A New Test for high dimensional two-sample mean problems with consideration of correlation structure
Professor Runze Li
Eberly Family Chair in Statistics | Associate Head, Department of Statistics
Professor of Public Health Sciences
Pennsylvania State University
This paper is concerned with high-dimensional two-sample mean problems, which receive considerable attention in recent literature. To utilize the correlation information among variables for enhancing the power of two-sample mean tests, we consider the setting in which the precision matrix of high-dimensional data possesses a linear structure. Thus, we first propose a new precision matrix estimation procedure with considering its linear structure, and further develop regularization methods to select the true basis matrices and remove irrelevant basis matrices. With the aid of estimated precision matrix, we propose a new test statistic for the two-sample mean problems by replacing the inverse of sample covariance matrix in Hotelling test by the estimated precision matrix. The proposed test is applicable for both the low dimensional setting and high dimensional setting even if the dimension of the data exceeds the sample size. The limiting null distributions of the proposed test statistic under both null and alternative hypotheses are derived. We further derive the asymptotical power function of the proposed test and compare its asymptotic power with some existing tests. We found the estimation error of the precision matrix does not have impact on the asymptotical power function.
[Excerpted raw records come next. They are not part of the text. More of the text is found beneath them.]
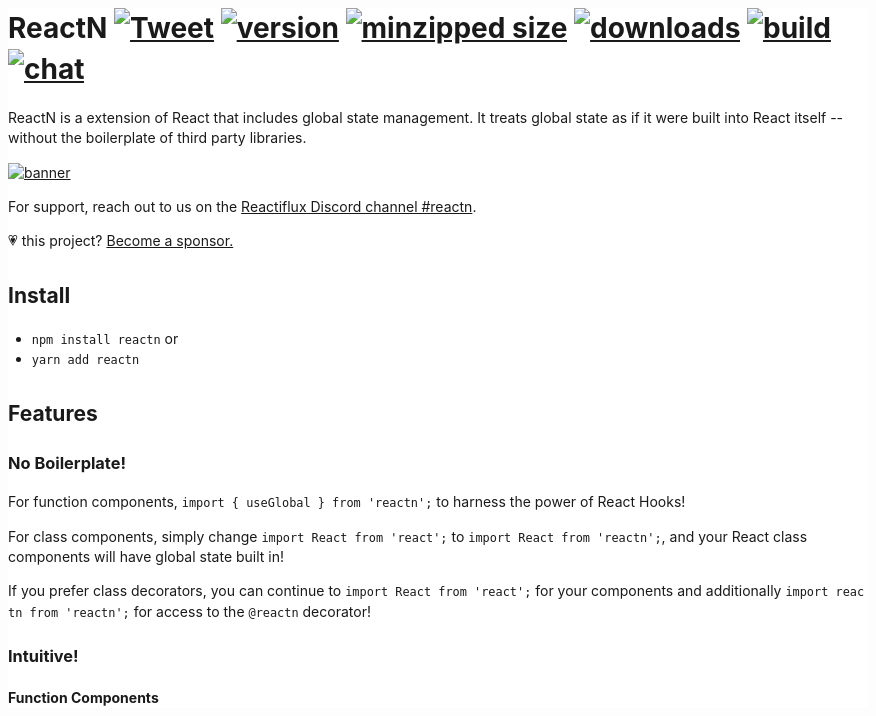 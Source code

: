 # ReactN [![Tweet](https://img.shields.io/twitter/url/http/shields.io.svg?style=social)](https://twitter.com/intent/tweet?text=ReactN%20offers%20global%20state%20management%20baked%20into%20React!&url=https://github.com/CharlesStover/reactn&via=CharlesStover&hashtags=react,reactjs,javascript,typescript,webdev,webdevelopment) [![version](https://img.shields.io/npm/v/reactn.svg)](https://www.npmjs.com/package/reactn) [![minzipped size](https://img.shields.io/bundlephobia/minzip/reactn.svg)](https://www.npmjs.com/package/reactn) [![downloads](https://img.shields.io/npm/dt/reactn.svg)](https://www.npmjs.com/package/reactn) [![build](https://api.travis-ci.com/CharlesStover/reactn.svg)](https://travis-ci.com/CharlesStover/reactn/) [![chat](https://img.shields.io/discord/102860784329052160.svg)](https://discord.gg/Tae4vuX)

ReactN is a extension of React that includes global state management. It treats
global state as if it were built into React itself -- without the boilerplate
of third party libraries.

[![banner](https://user-images.githubusercontent.com/343837/53267742-fe3f4900-3698-11e9-82fd-3c3a1decb7fd.png)](https://www.npmjs.com/package/reactn)

For support, reach out to us on the 
[Reactiflux Discord channel #reactn](https://discord.gg/Tae4vuX).

💗 this project?
[Become a sponsor.](https://github.com/sponsors/CharlesStover)

## Install

* `npm install reactn` or
* `yarn add reactn`

## Features

### No Boilerplate!

For function components, `import { useGlobal } from 'reactn';` to harness the
power of React Hooks!

For class components, simply change `import React from 'react';` to
`import React from 'reactn';`, and your React class components will have global
state built in!

If you prefer class decorators, you can continue to
`import React from 'react';` for your components and additionally
`import reactn from 'reactn';` for access to the `@reactn` decorator!

### Intuitive!

#### Function Components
Moreover, asymptotic relative efficiency of the proposed test to the classical Hotelling test tends to infinity when the ratio of the dimension of data to the sample size tends to 1. We conduct Monte Carlo simulation study to assess the finite sample performance of the proposed precision matrix estimation procedure and the proposed high-dimensional two-sample mean test. Our numerical results imply that the proposed regularization method is able to effectively remove irrelevant basis matrices. The proposed test performs well compared with the existing methods especially when the elements of the vector have unequal variances. We also illustrate the proposed methodology by an empirical analysis of a real-world data set.